• Work instruction:
For every entry below, give it back exactly and leave out any image.

[[ Records for the task open ]]

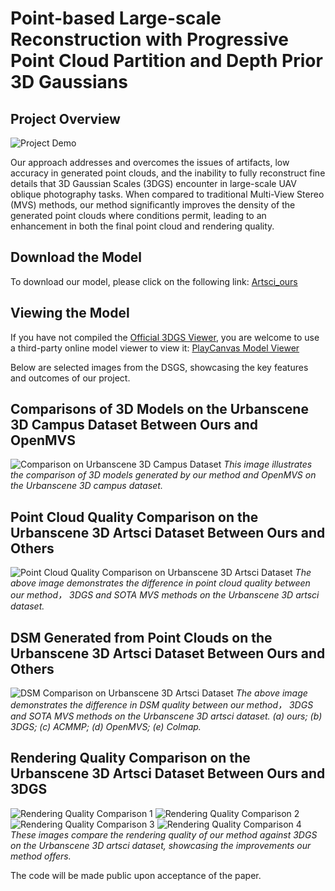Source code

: # Point-based Large-scale Reconstruction with Progressive Point Cloud Partition and Depth Prior 3D Gaussians

## Project Overview
![Project Demo](Images/artsci1.gif)

Our approach addresses and overcomes the issues of artifacts, low accuracy in generated point clouds, and the inability to fully reconstruct fine details that 3D Gaussian Scales (3DGS) encounter in large-scale UAV oblique photography tasks. When compared to traditional Multi-View Stereo (MVS) methods, our method significantly improves the density of the generated point clouds where conditions permit, leading to an enhancement in both the final point cloud and rendering quality.

## Download the Model
To download our model, please click on the following link:
[Artsci_ours](https://drive.google.com/file/d/1fUCYONOF3twYQFBm8404O8VAtBMUTyVC/view?usp=drive_link)

## Viewing the Model
If you have not compiled the [Official 3DGS Viewer](https://github.com/graphdeco-inria/gaussian-splatting), you are welcome to use a third-party online model viewer to view it: [PlayCanvas Model Viewer](https://playcanvas.com/model-viewer)




Below are selected images from the DSGS, showcasing the key features and outcomes of our project.

## Comparisons of 3D Models on the Urbanscene 3D Campus Dataset Between Ours and OpenMVS
![Comparison on Urbanscene 3D Campus Dataset](Images/campus_big.png)
*This image illustrates the comparison of 3D models generated by our method and OpenMVS on the Urbanscene 3D campus dataset.*

## Point Cloud Quality Comparison on the Urbanscene 3D Artsci Dataset Between Ours and Others
![Point Cloud Quality Comparison on Urbanscene 3D Artsci Dataset](Images/artsci_pcd.png)
*The above image demonstrates the difference in point cloud quality between our method， 3DGS and SOTA MVS methods on the Urbanscene 3D artsci dataset.*

## DSM Generated from Point Clouds on the Urbanscene 3D Artsci Dataset Between Ours and Others
![DSM Comparison on Urbanscene 3D Artsci Dataset](Images/artsci_dsm.png)
*The above image demonstrates the difference in DSM quality between our method， 3DGS and SOTA MVS methods on the Urbanscene 3D artsci dataset. (a) ours; (b) 3DGS; (c) ACMMP; (d) OpenMVS; (e) Colmap.*

## Rendering Quality Comparison on the Urbanscene 3D Artsci Dataset Between Ours and 3DGS
![Rendering Quality Comparison 1](Images/arisci_1.png)
![Rendering Quality Comparison 2](Images/arisci_2.png)
![Rendering Quality Comparison 3](Images/arisci_3.png)
![Rendering Quality Comparison 4](Images/arisci_4.png)
*These images compare the rendering quality of our method against 3DGS on the Urbanscene 3D artsci dataset, showcasing the improvements our method offers.*

The code will be made public upon acceptance of the paper.
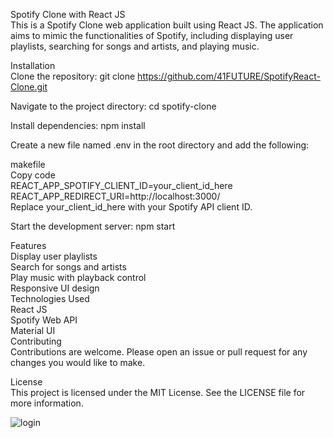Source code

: <p class="has-line-data" data-line-start="0" data-line-end="2">Spotify Clone with React JS<br>
This is a Spotify Clone web application built using React JS. The application aims to mimic the functionalities of Spotify, including displaying user playlists, searching for songs and artists, and playing music.</p>
<p class="has-line-data" data-line-start="3" data-line-end="5">Installation<br>
Clone the repository: git clone <a href="https://github.com/41FUTURE/SpotifyReact-Clone.git">https://github.com/41FUTURE/SpotifyReact-Clone.git</a></p>
<p class="has-line-data" data-line-start="7" data-line-end="8">Navigate to the project directory: cd spotify-clone</p>
<p class="has-line-data" data-line-start="9" data-line-end="10">Install dependencies: npm install</p>
<p class="has-line-data" data-line-start="11" data-line-end="12">Create a new file named .env in the root directory and add the following:</p>
<p class="has-line-data" data-line-start="13" data-line-end="18">makefile<br>
Copy code<br>
REACT_APP_SPOTIFY_CLIENT_ID=your_client_id_here<br>
REACT_APP_REDIRECT_URI=http://localhost:3000/<br>
Replace your_client_id_here with your Spotify API client ID.</p>
<p class="has-line-data" data-line-start="19" data-line-end="20">Start the development server: npm start</p>
<p class="has-line-data" data-line-start="21" data-line-end="32">Features<br>
Display user playlists<br>
Search for songs and artists<br>
Play music with playback control<br>
Responsive UI design<br>
Technologies Used<br>
React JS<br>
Spotify Web API<br>
Material UI<br>
Contributing<br>
Contributions are welcome. Please open an issue or pull request for any changes you would like to make.</p>
<p class="has-line-data" data-line-start="33" data-line-end="35">License<br>
This project is licensed under the MIT License. See the LICENSE file for more information.</p>


<img src="https://i.imgur.com/03nejOl.jpg" alt="login">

[[ Records for the task closed ]]

• Response area:
Source code

: # Point-based Large-scale Reconstruction with Progressive Point Cloud Partition and Depth Prior 3D Gaussians

## Project Overview
![Project Demo](Images/artsci1.gif)

Our approach addresses and overcomes the issues of artifacts, low accuracy in generated point clouds, and the inability to fully reconstruct fine details that 3D Gaussian Scales (3DGS) encounter in large-scale UAV oblique photography tasks. When compared to traditional Multi-View Stereo (MVS) methods, our method significantly improves the density of the generated point clouds where conditions permit, leading to an enhancement in both the final point cloud and rendering quality.

## Download the Model
To download our model, please click on the following link:
[Artsci_ours](https://drive.google.com/file/d/1fUCYONOF3twYQFBm8404O8VAtBMUTyVC/view?usp=drive_link)

## Viewing the Model
If you have not compiled the [Official 3DGS Viewer](https://github.com/graphdeco-inria/gaussian-splatting), you are welcome to use a third-party online model viewer to view it: [PlayCanvas Model Viewer](https://playcanvas.com/model-viewer)




Below are selected images from the DSGS, showcasing the key features and outcomes of our project.

## Comparisons of 3D Models on the Urbanscene 3D Campus Dataset Between Ours and OpenMVS
![Comparison on Urbanscene 3D Campus Dataset](Images/campus_big.png)
*This image illustrates the comparison of 3D models generated by our method and OpenMVS on the Urbanscene 3D campus dataset.*

## Point Cloud Quality Comparison on the Urbanscene 3D Artsci Dataset Between Ours and Others
![Point Cloud Quality Comparison on Urbanscene 3D Artsci Dataset](Images/artsci_pcd.png)
*The above image demonstrates the difference in point cloud quality between our method， 3DGS and SOTA MVS methods on the Urbanscene 3D artsci dataset.*

## DSM Generated from Point Clouds on the Urbanscene 3D Artsci Dataset Between Ours and Others
![DSM Comparison on Urbanscene 3D Artsci Dataset](Images/artsci_dsm.png)
*The above image demonstrates the difference in DSM quality between our method， 3DGS and SOTA MVS methods on the Urbanscene 3D artsci dataset. (a) ours; (b) 3DGS; (c) ACMMP; (d) OpenMVS; (e) Colmap.*

## Rendering Quality Comparison on the Urbanscene 3D Artsci Dataset Between Ours and 3DGS
![Rendering Quality Comparison 1](Images/arisci_1.png)
![Rendering Quality Comparison 2](Images/arisci_2.png)
![Rendering Quality Comparison 3](Images/arisci_3.png)
![Rendering Quality Comparison 4](Images/arisci_4.png)
*These images compare the rendering quality of our method against 3DGS on the Urbanscene 3D artsci dataset, showcasing the improvements our method offers.*

The code will be made public upon acceptance of the paper.
Source code

: <p class="has-line-data" data-line-start="0" data-line-end="2">Spotify Clone with React JS<br>
This is a Spotify Clone web application built using React JS. The application aims to mimic the functionalities of Spotify, including displaying user playlists, searching for songs and artists, and playing music.</p>
<p class="has-line-data" data-line-start="3" data-line-end="5">Installation<br>
Clone the repository: git clone <a href="https://github.com/41FUTURE/SpotifyReact-Clone.git">https://github.com/41FUTURE/SpotifyReact-Clone.git</a></p>
<p class="has-line-data" data-line-start="7" data-line-end="8">Navigate to the project directory: cd spotify-clone</p>
<p class="has-line-data" data-line-start="9" data-line-end="10">Install dependencies: npm install</p>
<p class="has-line-data" data-line-start="11" data-line-end="12">Create a new file named .env in the root directory and add the following:</p>
<p class="has-line-data" data-line-start="13" data-line-end="18">makefile<br>
Copy code<br>
REACT_APP_SPOTIFY_CLIENT_ID=your_client_id_here<br>
REACT_APP_REDIRECT_URI=http://localhost:3000/<br>
Replace your_client_id_here with your Spotify API client ID.</p>
<p class="has-line-data" data-line-start="19" data-line-end="20">Start the development server: npm start</p>
<p class="has-line-data" data-line-start="21" data-line-end="32">Features<br>
Display user playlists<br>
Search for songs and artists<br>
Play music with playback control<br>
Responsive UI design<br>
Technologies Used<br>
React JS<br>
Spotify Web API<br>
Material UI<br>
Contributing<br>
Contributions are welcome. Please open an issue or pull request for any changes you would like to make.</p>
<p class="has-line-data" data-line-start="33" data-line-end="35">License<br>
This project is licensed under the MIT License. See the LICENSE file for more information.</p>


<img src="https://i.imgur.com/03nejOl.jpg" alt="login">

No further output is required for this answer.